Abstract Issue

Volume 8 Issue 2 ( July-December ) 2019

Original Articles

The role of intrathecal dexmedetomidine with bupivacaine spinal anaesthesia in patients undergoing TURP
Dr. Mradul Kumar Sharma, Dr. Satnam Singh

Background: Males who have benign prostatic hyperplasia (BPH), a common chronic condition that progresses slowly, have an enlarged prostate gland and a blocked bladder outlet. The present study was conducted to compare intrathecal dexmedetomidine with low-dose bupivacaine spinal anaesthesia and a higher dose of bupivacaine in patients undergoing TURP. Materials & Methods: 80 adult males aged 40- 70 years with benign prostate hyperplasia undergoing TURPwere divided into 2 groups of 40 each. In group I, patients received 7.5 mg of 0.5% hyperbaric bupivacaine hydrochloride and group II patients received 3 µg of dexmedetomidine hydrochloride combined with 6 mg of 0.5% hyperbaric bupivacaine hydrochloride. Regression time from peak sensory block level, VAS (hours), the Modified Bromage score at the conclusion of operation, the need for analgesics during and after surgery, and adverse effects were among the parameters that were noted.

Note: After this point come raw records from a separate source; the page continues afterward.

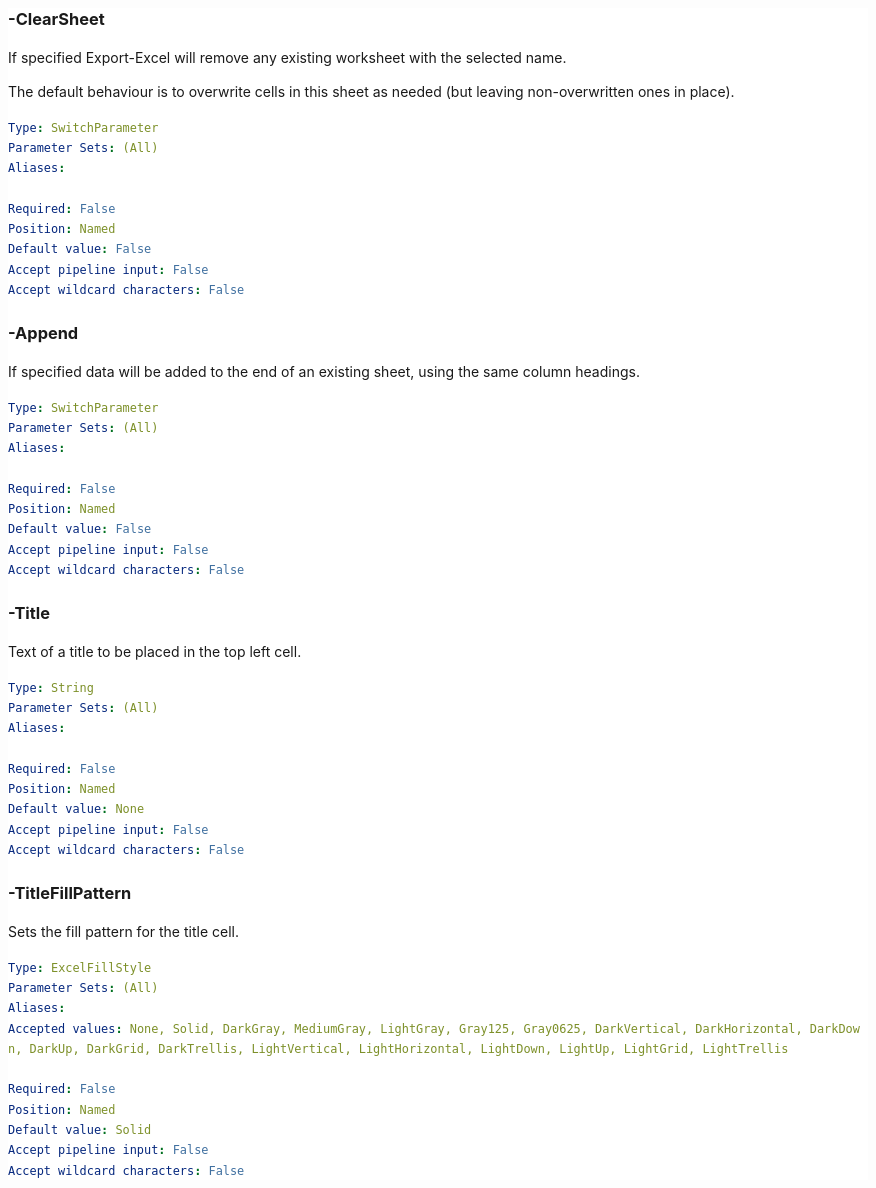 ### -ClearSheet
If specified Export-Excel will remove any existing worksheet with the selected name.

The default behaviour is to overwrite cells in this sheet as needed (but leaving non-overwritten ones in place).

```yaml
Type: SwitchParameter
Parameter Sets: (All)
Aliases:

Required: False
Position: Named
Default value: False
Accept pipeline input: False
Accept wildcard characters: False
```

### -Append
If specified data will be added to the end of an existing sheet, using the same column headings.

```yaml
Type: SwitchParameter
Parameter Sets: (All)
Aliases:

Required: False
Position: Named
Default value: False
Accept pipeline input: False
Accept wildcard characters: False
```

### -Title
Text of a title to be placed in the top left cell.

```yaml
Type: String
Parameter Sets: (All)
Aliases:

Required: False
Position: Named
Default value: None
Accept pipeline input: False
Accept wildcard characters: False
```

### -TitleFillPattern
Sets the fill pattern for the title cell.

```yaml
Type: ExcelFillStyle
Parameter Sets: (All)
Aliases:
Accepted values: None, Solid, DarkGray, MediumGray, LightGray, Gray125, Gray0625, DarkVertical, DarkHorizontal, DarkDown, DarkUp, DarkGrid, DarkTrellis, LightVertical, LightHorizontal, LightDown, LightUp, LightGrid, LightTrellis

Required: False
Position: Named
Default value: Solid
Accept pipeline input: False
Accept wildcard characters: False
```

Results: The time to reach T10 sensory block was 12.1 in group I and 10.4 in group II. VAS score at 1 hour was 2.7 and 1.3, 2 hours was 3.4 and 2.9, 3 hours was 2.7 and 1.8 and 4 hours was 1.2 and 1.9. Modified Bromage score at the end of surgery 1 was seen in 1 in group I, 2 in 5 in group I and 15 in group II, 3 seen 342 in group I and 25 in group II. The difference was significant (P< 0.05). Side effects were vomiting 5 in group I and 8 in group II, nausea seen in 3 in group I and 1 in group II, pruritus 2 in group I and 4 in group II and hypotension 1 in group I and 2 in group II. The difference was non- significant (P> 0.05). Conclusion: Longer perioperative analgesia duration, a quicker onset of sensory and motor block, and both were observed when 3 µg of dexmedetomidine was given to 6 mg of bupivacaine.